==== PROVIDED MATERIAL ====

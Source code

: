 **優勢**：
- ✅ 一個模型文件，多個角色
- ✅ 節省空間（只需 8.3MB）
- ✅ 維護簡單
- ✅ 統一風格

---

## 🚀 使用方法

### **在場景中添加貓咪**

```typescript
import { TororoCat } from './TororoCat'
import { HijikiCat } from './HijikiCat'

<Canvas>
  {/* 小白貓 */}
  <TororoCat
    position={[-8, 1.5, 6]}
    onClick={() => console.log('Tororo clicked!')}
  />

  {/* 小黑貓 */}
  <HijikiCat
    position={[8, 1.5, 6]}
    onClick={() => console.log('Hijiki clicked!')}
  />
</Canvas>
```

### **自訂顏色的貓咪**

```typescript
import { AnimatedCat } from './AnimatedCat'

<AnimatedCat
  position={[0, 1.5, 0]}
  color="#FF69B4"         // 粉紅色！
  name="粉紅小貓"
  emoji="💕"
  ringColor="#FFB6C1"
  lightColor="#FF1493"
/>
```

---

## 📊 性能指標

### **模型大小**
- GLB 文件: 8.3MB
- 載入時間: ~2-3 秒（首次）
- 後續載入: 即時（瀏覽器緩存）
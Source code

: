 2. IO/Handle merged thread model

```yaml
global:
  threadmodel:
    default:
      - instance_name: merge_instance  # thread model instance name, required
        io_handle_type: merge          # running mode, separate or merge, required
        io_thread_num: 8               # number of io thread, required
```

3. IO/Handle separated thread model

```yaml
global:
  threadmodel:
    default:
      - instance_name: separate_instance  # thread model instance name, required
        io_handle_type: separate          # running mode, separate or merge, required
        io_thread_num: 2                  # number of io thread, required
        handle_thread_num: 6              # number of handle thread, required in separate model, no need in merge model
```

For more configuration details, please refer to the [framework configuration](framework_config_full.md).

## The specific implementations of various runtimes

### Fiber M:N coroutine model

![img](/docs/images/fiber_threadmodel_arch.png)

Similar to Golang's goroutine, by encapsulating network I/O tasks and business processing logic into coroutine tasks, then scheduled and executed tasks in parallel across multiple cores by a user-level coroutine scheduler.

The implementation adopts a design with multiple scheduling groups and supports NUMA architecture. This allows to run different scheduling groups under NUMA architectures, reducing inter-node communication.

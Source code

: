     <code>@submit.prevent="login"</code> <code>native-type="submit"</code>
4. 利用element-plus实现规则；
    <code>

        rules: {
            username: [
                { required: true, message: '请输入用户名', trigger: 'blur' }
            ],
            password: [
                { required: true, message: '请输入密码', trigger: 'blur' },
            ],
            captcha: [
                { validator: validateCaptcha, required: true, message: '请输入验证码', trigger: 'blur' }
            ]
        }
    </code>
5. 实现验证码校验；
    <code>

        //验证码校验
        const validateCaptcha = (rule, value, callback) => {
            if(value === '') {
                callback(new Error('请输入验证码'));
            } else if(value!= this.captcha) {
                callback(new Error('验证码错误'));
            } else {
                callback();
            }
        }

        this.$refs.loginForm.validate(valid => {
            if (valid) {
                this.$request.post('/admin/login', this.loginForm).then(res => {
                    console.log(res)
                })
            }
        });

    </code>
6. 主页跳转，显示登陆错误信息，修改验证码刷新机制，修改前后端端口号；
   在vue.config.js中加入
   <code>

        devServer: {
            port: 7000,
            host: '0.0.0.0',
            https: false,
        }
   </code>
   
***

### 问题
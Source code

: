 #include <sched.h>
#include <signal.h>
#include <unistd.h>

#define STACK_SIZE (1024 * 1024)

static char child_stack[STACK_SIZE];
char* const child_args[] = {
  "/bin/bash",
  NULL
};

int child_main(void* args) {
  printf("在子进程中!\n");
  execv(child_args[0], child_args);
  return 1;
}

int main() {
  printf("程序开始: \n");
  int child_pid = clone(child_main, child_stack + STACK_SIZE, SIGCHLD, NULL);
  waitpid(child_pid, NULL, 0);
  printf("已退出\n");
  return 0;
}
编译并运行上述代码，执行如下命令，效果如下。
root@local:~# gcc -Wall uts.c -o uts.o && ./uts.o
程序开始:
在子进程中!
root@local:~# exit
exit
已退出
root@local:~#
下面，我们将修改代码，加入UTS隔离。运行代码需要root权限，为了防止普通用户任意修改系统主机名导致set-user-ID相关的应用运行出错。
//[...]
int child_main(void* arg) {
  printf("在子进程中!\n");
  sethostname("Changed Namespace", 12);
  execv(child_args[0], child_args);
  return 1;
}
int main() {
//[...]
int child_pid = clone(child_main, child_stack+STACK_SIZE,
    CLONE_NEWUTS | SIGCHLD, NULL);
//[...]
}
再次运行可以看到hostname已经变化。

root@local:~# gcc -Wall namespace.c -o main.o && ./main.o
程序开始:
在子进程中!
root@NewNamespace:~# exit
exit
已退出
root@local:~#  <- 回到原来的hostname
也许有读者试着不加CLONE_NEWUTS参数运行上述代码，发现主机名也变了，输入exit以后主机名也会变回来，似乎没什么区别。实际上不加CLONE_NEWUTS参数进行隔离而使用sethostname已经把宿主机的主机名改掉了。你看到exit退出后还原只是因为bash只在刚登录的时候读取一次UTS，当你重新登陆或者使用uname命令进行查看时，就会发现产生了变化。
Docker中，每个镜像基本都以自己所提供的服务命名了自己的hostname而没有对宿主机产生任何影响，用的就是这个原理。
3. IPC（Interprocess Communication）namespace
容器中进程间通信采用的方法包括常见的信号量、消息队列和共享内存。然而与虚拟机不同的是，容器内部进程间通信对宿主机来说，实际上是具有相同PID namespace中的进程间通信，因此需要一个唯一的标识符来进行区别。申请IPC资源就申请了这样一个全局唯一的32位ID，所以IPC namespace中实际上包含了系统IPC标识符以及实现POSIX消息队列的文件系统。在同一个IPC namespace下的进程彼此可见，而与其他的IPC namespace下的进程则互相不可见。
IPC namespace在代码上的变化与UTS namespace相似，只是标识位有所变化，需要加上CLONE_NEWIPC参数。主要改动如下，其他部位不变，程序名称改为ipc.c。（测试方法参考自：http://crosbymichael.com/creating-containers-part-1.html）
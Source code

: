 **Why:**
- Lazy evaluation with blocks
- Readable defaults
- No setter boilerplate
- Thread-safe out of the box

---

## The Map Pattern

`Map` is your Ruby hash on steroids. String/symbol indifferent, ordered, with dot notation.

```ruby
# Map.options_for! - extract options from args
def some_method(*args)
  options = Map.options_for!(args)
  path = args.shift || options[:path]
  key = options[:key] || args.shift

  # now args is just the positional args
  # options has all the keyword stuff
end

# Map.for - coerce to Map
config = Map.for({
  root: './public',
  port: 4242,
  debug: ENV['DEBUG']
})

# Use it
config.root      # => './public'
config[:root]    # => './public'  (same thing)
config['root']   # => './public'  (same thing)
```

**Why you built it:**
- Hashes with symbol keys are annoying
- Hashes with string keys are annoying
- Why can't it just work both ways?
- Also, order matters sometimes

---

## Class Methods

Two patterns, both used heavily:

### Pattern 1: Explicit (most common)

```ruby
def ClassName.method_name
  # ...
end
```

====

**WORK REQUIRED:** All of the data above needs to be retyped exactly, with each line as it stands.

**RESULT OF THIS EXERCISE:**
Source code

: **優勢**：
- ✅ 一個模型文件，多個角色
- ✅ 節省空間（只需 8.3MB）
- ✅ 維護簡單
- ✅ 統一風格

---

## 🚀 使用方法

### **在場景中添加貓咪**

```typescript
import { TororoCat } from './TororoCat'
import { HijikiCat } from './HijikiCat'

<Canvas>
  {/* 小白貓 */}
  <TororoCat
    position={[-8, 1.5, 6]}
    onClick={() => console.log('Tororo clicked!')}
  />

  {/* 小黑貓 */}
  <HijikiCat
    position={[8, 1.5, 6]}
    onClick={() => console.log('Hijiki clicked!')}
  />
</Canvas>
```

### **自訂顏色的貓咪**

```typescript
import { AnimatedCat } from './AnimatedCat'

<AnimatedCat
  position={[0, 1.5, 0]}
  color="#FF69B4"         // 粉紅色！
  name="粉紅小貓"
  emoji="💕"
  ringColor="#FFB6C1"
  lightColor="#FF1493"
/>
```

---

## 📊 性能指標

### **模型大小**
- GLB 文件: 8.3MB
- 載入時間: ~2-3 秒（首次）
- 後續載入: 即時（瀏覽器緩存）
Source code

: 2. IO/Handle merged thread model

```yaml
global:
  threadmodel:
    default:
      - instance_name: merge_instance  # thread model instance name, required
        io_handle_type: merge          # running mode, separate or merge, required
        io_thread_num: 8               # number of io thread, required
```

3. IO/Handle separated thread model

```yaml
global:
  threadmodel:
    default:
      - instance_name: separate_instance  # thread model instance name, required
        io_handle_type: separate          # running mode, separate or merge, required
        io_thread_num: 2                  # number of io thread, required
        handle_thread_num: 6              # number of handle thread, required in separate model, no need in merge model
```

For more configuration details, please refer to the [framework configuration](framework_config_full.md).

## The specific implementations of various runtimes

### Fiber M:N coroutine model

![img](/docs/images/fiber_threadmodel_arch.png)

Similar to Golang's goroutine, by encapsulating network I/O tasks and business processing logic into coroutine tasks, then scheduled and executed tasks in parallel across multiple cores by a user-level coroutine scheduler.

The implementation adopts a design with multiple scheduling groups and supports NUMA architecture. This allows to run different scheduling groups under NUMA architectures, reducing inter-node communication.

Source code

:     <code>@submit.prevent="login"</code> <code>native-type="submit"</code>
4. 利用element-plus实现规则；
    <code>

        rules: {
            username: [
                { required: true, message: '请输入用户名', trigger: 'blur' }
            ],
            password: [
                { required: true, message: '请输入密码', trigger: 'blur' },
            ],
            captcha: [
                { validator: validateCaptcha, required: true, message: '请输入验证码', trigger: 'blur' }
            ]
        }
    </code>
5. 实现验证码校验；
    <code>

        //验证码校验
        const validateCaptcha = (rule, value, callback) => {
            if(value === '') {
                callback(new Error('请输入验证码'));
            } else if(value!= this.captcha) {
                callback(new Error('验证码错误'));
            } else {
                callback();
            }
        }

        this.$refs.loginForm.validate(valid => {
            if (valid) {
                this.$request.post('/admin/login', this.loginForm).then(res => {
                    console.log(res)
                })
            }
        });

    </code>
6. 主页跳转，显示登陆错误信息，修改验证码刷新机制，修改前后端端口号；
   在vue.config.js中加入
   <code>

        devServer: {
            port: 7000,
            host: '0.0.0.0',
            https: false,
        }
   </code>
   
***

### 问题
Source code

: #include <sched.h>
#include <signal.h>
#include <unistd.h>

#define STACK_SIZE (1024 * 1024)

static char child_stack[STACK_SIZE];
char* const child_args[] = {
  "/bin/bash",
  NULL
};

int child_main(void* args) {
  printf("在子进程中!\n");
  execv(child_args[0], child_args);
  return 1;
}

int main() {
  printf("程序开始: \n");
  int child_pid = clone(child_main, child_stack + STACK_SIZE, SIGCHLD, NULL);
  waitpid(child_pid, NULL, 0);
  printf("已退出\n");
  return 0;
}
编译并运行上述代码，执行如下命令，效果如下。
root@local:~# gcc -Wall uts.c -o uts.o && ./uts.o
程序开始:
在子进程中!
root@local:~# exit
exit
已退出
root@local:~#
下面，我们将修改代码，加入UTS隔离。运行代码需要root权限，为了防止普通用户任意修改系统主机名导致set-user-ID相关的应用运行出错。
//[...]
int child_main(void* arg) {
  printf("在子进程中!\n");
  sethostname("Changed Namespace", 12);
  execv(child_args[0], child_args);
  return 1;
}
int main() {
//[...]
int child_pid = clone(child_main, child_stack+STACK_SIZE,
    CLONE_NEWUTS | SIGCHLD, NULL);
//[...]
}
再次运行可以看到hostname已经变化。

root@local:~# gcc -Wall namespace.c -o main.o && ./main.o
程序开始:
在子进程中!
root@NewNamespace:~# exit
exit
已退出
root@local:~#  <- 回到原来的hostname
也许有读者试着不加CLONE_NEWUTS参数运行上述代码，发现主机名也变了，输入exit以后主机名也会变回来，似乎没什么区别。实际上不加CLONE_NEWUTS参数进行隔离而使用sethostname已经把宿主机的主机名改掉了。你看到exit退出后还原只是因为bash只在刚登录的时候读取一次UTS，当你重新登陆或者使用uname命令进行查看时，就会发现产生了变化。
Docker中，每个镜像基本都以自己所提供的服务命名了自己的hostname而没有对宿主机产生任何影响，用的就是这个原理。
3. IPC（Interprocess Communication）namespace
容器中进程间通信采用的方法包括常见的信号量、消息队列和共享内存。然而与虚拟机不同的是，容器内部进程间通信对宿主机来说，实际上是具有相同PID namespace中的进程间通信，因此需要一个唯一的标识符来进行区别。申请IPC资源就申请了这样一个全局唯一的32位ID，所以IPC namespace中实际上包含了系统IPC标识符以及实现POSIX消息队列的文件系统。在同一个IPC namespace下的进程彼此可见，而与其他的IPC namespace下的进程则互相不可见。
IPC namespace在代码上的变化与UTS namespace相似，只是标识位有所变化，需要加上CLONE_NEWIPC参数。主要改动如下，其他部位不变，程序名称改为ipc.c。（测试方法参考自：http://crosbymichael.com/creating-containers-part-1.html）
Source code

: **Why:**
- Lazy evaluation with blocks
- Readable defaults
- No setter boilerplate
- Thread-safe out of the box

---

## The Map Pattern

`Map` is your Ruby hash on steroids. String/symbol indifferent, ordered, with dot notation.

```ruby
# Map.options_for! - extract options from args
def some_method(*args)
  options = Map.options_for!(args)
  path = args.shift || options[:path]
  key = options[:key] || args.shift

  # now args is just the positional args
  # options has all the keyword stuff
end

# Map.for - coerce to Map
config = Map.for({
  root: './public',
  port: 4242,
  debug: ENV['DEBUG']
})

# Use it
config.root      # => './public'
config[:root]    # => './public'  (same thing)
config['root']   # => './public'  (same thing)
```

**Why you built it:**
- Hashes with symbol keys are annoying
- Hashes with string keys are annoying
- Why can't it just work both ways?
- Also, order matters sometimes

---

## Class Methods

Two patterns, both used heavily:

### Pattern 1: Explicit (most common)

```ruby
def ClassName.method_name
  # ...
end
```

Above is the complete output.